Earlier today a lot of internet users were experiencing problems while trying to access websites and apps. In contrast to the outages a few weeks ago, today's issue was not caused by the content providers themselves but by the company in between the cloud providers hosting the content and the users: Cloudflare.
What does Cloudflare do?
Cloudflare is one of the largest internet security companies. For regular internet users, the most important thing is their content delivery network (CDN). A CDN is responsible for distributing files from web servers to clients across the globe while reducing load on the origin servers, increasing loading speeds for users through caching files in a nearby location, and securing the providers by catching cyber attacks against websites and preventing them from getting through to the servers hosting the content. Cloudflare also provides a lot of different security-related services to businesses, like site-to-site tunnels, access management, and much more. Overall, 20-30% of all websites rely on one or more services provided by Cloudflare.
What happened?
According to Cloudflare's CTO, today's outage was caused by a bug triggered by a routine configuration update. A file related to bot mitigation services grew unexpectedly in size and caused a crash in systems responsible for managing traffic across a variety of Cloudflare services. This in turn caused the global network to loose a large amount of its potential bandwidth, and thus the outages and problems users experienced today. Similar to the issues at Microsoft's Azure and Amazon's AWS a few weeks ago, a very small change caused a large chunk of the global internet to stop working as it should.
What was affected?
In short: A sizeable portion of all websites. Cloudflare is behind a lot of websites. Since they provide basic services for free, a lot of small companies rely on their services to secure their backend infrastructure from attacks. But also large companies and institutions rely on Cloudflare's services. Today's outage, for example, caused downtime at Twitter/X, ChatGPT, IKEA, and even UK government websites, such as the one of MI5.

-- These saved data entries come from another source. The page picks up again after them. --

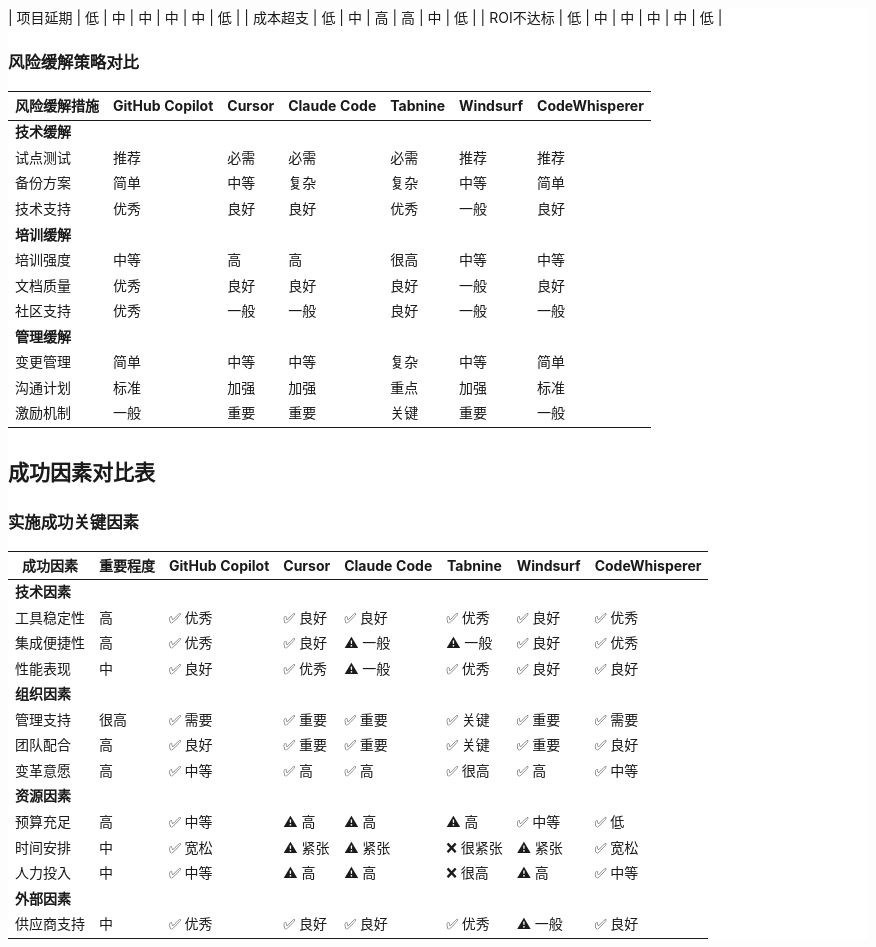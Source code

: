 | 项目延期 | 低 | 中 | 中 | 中 | 中 | 低 |
| 成本超支 | 低 | 中 | 高 | 高 | 中 | 低 |
| ROI不达标 | 低 | 中 | 中 | 中 | 中 | 低 |

### 风险缓解策略对比


| 风险缓解措施 | GitHub Copilot | Cursor | Claude Code | Tabnine | Windsurf | CodeWhisperer |
| -------------- | ---------------- | -------- | ------------- | --------- | ---------- | --------------- |
| **技术缓解** |
| 试点测试 | 推荐 | 必需 | 必需 | 必需 | 推荐 | 推荐 |
| 备份方案 | 简单 | 中等 | 复杂 | 复杂 | 中等 | 简单 |
| 技术支持 | 优秀 | 良好 | 良好 | 优秀 | 一般 | 良好 |
| **培训缓解** |
| 培训强度 | 中等 | 高 | 高 | 很高 | 中等 | 中等 |
| 文档质量 | 优秀 | 良好 | 良好 | 良好 | 一般 | 良好 |
| 社区支持 | 优秀 | 一般 | 一般 | 良好 | 一般 | 一般 |
| **管理缓解** |
| 变更管理 | 简单 | 中等 | 中等 | 复杂 | 中等 | 简单 |
| 沟通计划 | 标准 | 加强 | 加强 | 重点 | 加强 | 标准 |
| 激励机制 | 一般 | 重要 | 重要 | 关键 | 重要 | 一般 |

## 成功因素对比表


### 实施成功关键因素


| 成功因素 | 重要程度 | GitHub Copilot | Cursor | Claude Code | Tabnine | Windsurf | CodeWhisperer |
| ---------- | ---------- | ---------------- | -------- | ------------- | --------- | ---------- | --------------- |
| **技术因素** |
| 工具稳定性 | 高 | ✅ 优秀 | ✅ 良好 | ✅ 良好 | ✅ 优秀 | ✅ 良好 | ✅ 优秀 |
| 集成便捷性 | 高 | ✅ 优秀 | ✅ 良好 | ⚠️ 一般 | ⚠️ 一般 | ✅ 良好 | ✅ 优秀 |
| 性能表现 | 中 | ✅ 良好 | ✅ 优秀 | ⚠️ 一般 | ✅ 优秀 | ✅ 良好 | ✅ 良好 |
| **组织因素** |
| 管理支持 | 很高 | ✅ 需要 | ✅ 重要 | ✅ 重要 | ✅ 关键 | ✅ 重要 | ✅ 需要 |
| 团队配合 | 高 | ✅ 良好 | ✅ 重要 | ✅ 重要 | ✅ 关键 | ✅ 重要 | ✅ 良好 |
| 变革意愿 | 高 | ✅ 中等 | ✅ 高 | ✅ 高 | ✅ 很高 | ✅ 高 | ✅ 中等 |
| **资源因素** |
| 预算充足 | 高 | ✅ 中等 | ⚠️ 高 | ⚠️ 高 | ⚠️ 高 | ✅ 中等 | ✅ 低 |
| 时间安排 | 中 | ✅ 宽松 | ⚠️ 紧张 | ⚠️ 紧张 | ❌ 很紧张 | ⚠️ 紧张 | ✅ 宽松 |
| 人力投入 | 中 | ✅ 中等 | ⚠️ 高 | ⚠️ 高 | ❌ 很高 | ⚠️ 高 | ✅ 中等 |
| **外部因素** |
| 供应商支持 | 中 | ✅ 优秀 | ✅ 良好 | ✅ 良好 | ✅ 优秀 | ⚠️ 一般 | ✅ 良好 |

Is it possible to prevent this?
Yes and no. The problem today's outage has shown is that a sizeable chunk of the internet relies on a single company, so you might jump to the conclusion that if instead of one there would have been 3 or 4, a much smaller part would have been affected. But this is deceiving to a certain degree, since the main service we discuss here is cybersecurity. Using Cloudflare services is widespread because typically they are good at what they do: Preventing downtime caused by, for example, massive DDOS attacks. Being capable of doing this requires large amounts of infrastructure, which in turn costs a lot of money. Cloudflare is only able to provide this infrastructure because they are involved in huge chunks of the internet. Which leaves us essentially with a choice:
Dependence on one big company that is able to catch large attacks, but when something goes down, many sites are affected...
- or -
A number of smaller companies with a lot more attacks coming through, causing more outages overall but on a much smaller scale each time...
Sadly there is no right answer to this question; you always have a drawback as long as malicious actors exist on the internet.